It has been a very hard time for folks here in Texas, but we have all had a chance to also recognize each other’s collective humanity. Everyday Texans have been helping strangers — have been opening up their homes, hearts and wallets. There has been really inspirational collective action even in the devastation.
I think it is really important to note, since we are talking about immigration and immigrants, that Houston is one of the largest homes to undocumented folks in the country. It is, by many counts, one of the most diverse cities in America. There are many undocumented people who will not be eligible for FEMA direct cash assistance, because our government has continued to label folks as criminal, as undocumented, instead of recognizing their collective humanity the way we should.
Sarah: Yes, one of the things that people commented on a lot was the question of whether immigration checkpoints were still going to be in effect while people were trying to evacuate ahead of the storm.
Greg: Yes, and there were back-and-forth answers about that. That, I am sure, caused more suffering and damage to those undocumented families. I was actually at a shelter here in Austin — one of our smaller shelters. It was Monday night. I heard firsthand from folks what is becoming common knowledge across the state, which is that many families that are evacuating the coast are scared of coming to our government shelters. They are scared that their immigration status might be checked and that they will be targeted in their moment of need. Austin Police are not checking immigration status at our shelters, but I understand why people are afraid. Greg Abbott and Donald Trump have created that fear, and they have consistently imposed that fear on immigrants in our community.

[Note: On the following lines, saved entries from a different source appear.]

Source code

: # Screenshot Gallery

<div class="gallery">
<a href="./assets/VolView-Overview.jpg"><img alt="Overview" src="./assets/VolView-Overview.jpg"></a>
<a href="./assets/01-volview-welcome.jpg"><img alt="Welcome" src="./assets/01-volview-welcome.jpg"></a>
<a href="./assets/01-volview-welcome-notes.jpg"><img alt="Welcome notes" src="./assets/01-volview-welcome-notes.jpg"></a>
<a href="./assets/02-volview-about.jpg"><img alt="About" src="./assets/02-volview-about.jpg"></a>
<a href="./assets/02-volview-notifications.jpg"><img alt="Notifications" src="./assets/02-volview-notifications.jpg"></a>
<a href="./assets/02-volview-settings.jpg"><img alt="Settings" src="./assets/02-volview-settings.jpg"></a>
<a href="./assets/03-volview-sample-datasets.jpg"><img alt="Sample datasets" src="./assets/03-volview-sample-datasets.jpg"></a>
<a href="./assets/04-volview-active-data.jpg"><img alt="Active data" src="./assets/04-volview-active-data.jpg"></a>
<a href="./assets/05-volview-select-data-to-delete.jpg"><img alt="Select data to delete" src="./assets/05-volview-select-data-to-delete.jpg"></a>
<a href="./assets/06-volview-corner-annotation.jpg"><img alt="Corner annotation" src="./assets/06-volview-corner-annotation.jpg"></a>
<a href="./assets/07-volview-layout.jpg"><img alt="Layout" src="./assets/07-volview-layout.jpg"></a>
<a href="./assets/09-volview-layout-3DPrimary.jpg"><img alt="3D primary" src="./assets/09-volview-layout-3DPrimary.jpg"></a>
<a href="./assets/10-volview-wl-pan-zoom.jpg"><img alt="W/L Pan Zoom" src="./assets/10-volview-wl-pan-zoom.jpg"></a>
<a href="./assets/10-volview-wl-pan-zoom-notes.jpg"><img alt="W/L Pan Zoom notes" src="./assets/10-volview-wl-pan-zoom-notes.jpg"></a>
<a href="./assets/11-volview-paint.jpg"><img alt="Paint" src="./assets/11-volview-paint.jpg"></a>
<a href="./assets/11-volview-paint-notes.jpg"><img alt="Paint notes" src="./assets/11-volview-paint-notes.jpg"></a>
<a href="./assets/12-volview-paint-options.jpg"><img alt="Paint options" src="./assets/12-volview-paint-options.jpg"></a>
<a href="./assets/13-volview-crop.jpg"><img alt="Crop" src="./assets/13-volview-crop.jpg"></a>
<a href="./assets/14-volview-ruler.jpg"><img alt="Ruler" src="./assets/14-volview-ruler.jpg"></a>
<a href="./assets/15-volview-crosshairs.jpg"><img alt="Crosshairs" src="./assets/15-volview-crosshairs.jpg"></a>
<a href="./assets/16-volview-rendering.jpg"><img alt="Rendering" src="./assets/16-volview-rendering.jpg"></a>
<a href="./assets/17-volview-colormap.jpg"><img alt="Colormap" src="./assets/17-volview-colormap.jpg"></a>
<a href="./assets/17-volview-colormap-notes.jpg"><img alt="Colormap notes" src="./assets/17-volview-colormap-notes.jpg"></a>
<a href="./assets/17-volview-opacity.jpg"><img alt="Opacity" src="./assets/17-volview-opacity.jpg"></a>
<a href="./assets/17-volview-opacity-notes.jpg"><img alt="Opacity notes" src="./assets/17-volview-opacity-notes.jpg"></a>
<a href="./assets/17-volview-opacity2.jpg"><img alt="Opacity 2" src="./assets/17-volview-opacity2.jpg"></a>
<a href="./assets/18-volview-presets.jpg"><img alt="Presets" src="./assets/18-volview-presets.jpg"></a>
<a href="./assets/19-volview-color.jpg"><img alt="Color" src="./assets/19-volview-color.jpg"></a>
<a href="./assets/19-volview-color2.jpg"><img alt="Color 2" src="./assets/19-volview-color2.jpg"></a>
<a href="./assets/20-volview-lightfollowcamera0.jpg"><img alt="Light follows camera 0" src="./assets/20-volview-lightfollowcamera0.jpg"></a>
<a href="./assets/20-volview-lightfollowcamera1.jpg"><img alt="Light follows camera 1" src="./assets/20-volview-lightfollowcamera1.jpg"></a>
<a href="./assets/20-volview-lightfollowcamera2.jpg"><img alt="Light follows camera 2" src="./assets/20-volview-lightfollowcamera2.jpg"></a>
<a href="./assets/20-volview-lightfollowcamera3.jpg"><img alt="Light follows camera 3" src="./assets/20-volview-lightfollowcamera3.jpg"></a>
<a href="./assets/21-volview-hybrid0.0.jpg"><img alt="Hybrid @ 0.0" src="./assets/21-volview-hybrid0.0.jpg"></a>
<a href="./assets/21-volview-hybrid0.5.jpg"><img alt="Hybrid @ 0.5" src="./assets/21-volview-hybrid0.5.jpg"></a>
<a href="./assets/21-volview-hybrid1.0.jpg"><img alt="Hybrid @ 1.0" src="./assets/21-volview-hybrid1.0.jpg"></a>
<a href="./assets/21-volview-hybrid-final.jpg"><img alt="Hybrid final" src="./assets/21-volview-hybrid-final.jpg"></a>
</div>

Sarah: We are also here to talk about something slightly less depressing, although it is an ongoing fight. Tell us about the struggles on the latest anti-immigrant bill in Texas.
Greg: So, just a few days ago, Federal Judge Orlando Garcia declared that the major provisions of the anti-immigrant Senate Bill 4 are unconstitutional and unlawful and are blocked from going into effect. Thanks to that court ruling, that discriminatory law has been stopped in its tracks. I am really grateful not just for the judge’s ruling, but most importantly for the enormous statewide organizing effort that was led by immigrant organizers themselves to fight Senate Bill 4 every step of the way. The battle was fought from the legislature to our city halls, where the movement pushed city council after city council in every major metropolitan area in the state to sue. It was fought in small towns, including bedroom communities, college towns, or cities on the border. Everyone joined together to successfully block all the most substantial provisions of the law.

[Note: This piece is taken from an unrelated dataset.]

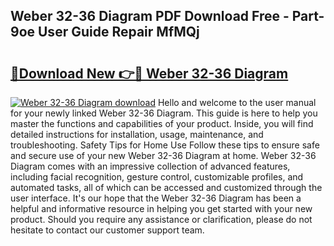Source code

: ## Weber 32-36 Diagram PDF Download Free - Part-9oe User Guide Repair MfMQj

# <h2><a href="http://dflwta5.blite.top/?on=Weber+32-36+Diagram">🔗Download New 👉🔴 Weber 32-36 Diagram</a></h2>

[![Weber 32-36 Diagram download](https://i.imgur.com/lujVjoI.png)](http://dflwta5.blite.top/?on=Weber+32-36+Diagram)
Hello and welcome to the user manual for your newly linked Weber 32-36 Diagram. This guide is here to help you master the functions and capabilities of your product. Inside, you will find detailed instructions for installation, usage, maintenance, and troubleshooting. Safety Tips for Home Use Follow these tips to ensure safe and secure use of your new Weber 32-36 Diagram at home. Weber 32-36 Diagram comes with an impressive collection of advanced features, including facial recognition, gesture control, customizable profiles, and automated tasks, all of which can be accessed and customized through the user interface. It's our hope that the Weber 32-36 Diagram has been a helpful and informative resource in helping you get started with your new product. Should you require any assistance or clarification, please do not hesitate to contact our customer support team.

That ruling has brought some real relief to everyday families. Just on Wednesday morning, I was receiving phone calls and talking to constituents who were asking for access to a lawyer or asking if they need to find a way to sell their house in the month of September, out of concernt that, if they were deported, they would not get a chance to sell their house. Then, Wednesday night, folks were in tears and celebrating. That brings so much needed relief, but I think — much more importantly — it is a glimmer of hope about what collective action can do even in the state of Texas. It shows how grassroots organizations can successfully oppose the anti-immigrant agenda of some of the most powerful people in the state.
Sarah: Talk about some of the organizations that have been working on fighting this.
Greg: This has become a statewide issue, so there have been statewide calls by organizations for all local elected officials to join in on this lawsuit. What I think was really important and special about this moment was that community organizations on the ground, like Texas Organizing Project, Workers Defense Project and United We Dream, were demanding that local elected officials stand up and fight back and sue. There were grassroots attorneys who were advising those organizations through their work. Local Progress, which is the national network of progressive local elected officials, set up infrastructure in Texas to coordinate progressive city council members and county commissioners to play an inside-outside game to stand with the activists, but also work on the inside to move the rest of their local government to join this lawsuit.
If you read Judge Garcia’s opinion, it becomes so clear that understanding the overwhelming damage that Senate Bill 4 could have caused — the issues that community members themselves raised — was critical for his decision. Another critical factor was how many jurisdictions and municipalities stated that there could be irreparable harm caused by the law to safety and wellbeing if the law went into effect. I think it was really critical that organizations like United We Dream, Workers Defense and Local Progress were helping to coordinate something that had never been done in Texas before. Local governments all joined together to sue the governor and state on an immigrants’ rights and social justice issue like this one. It wasn’t just the mayors sweeping in to save everybody.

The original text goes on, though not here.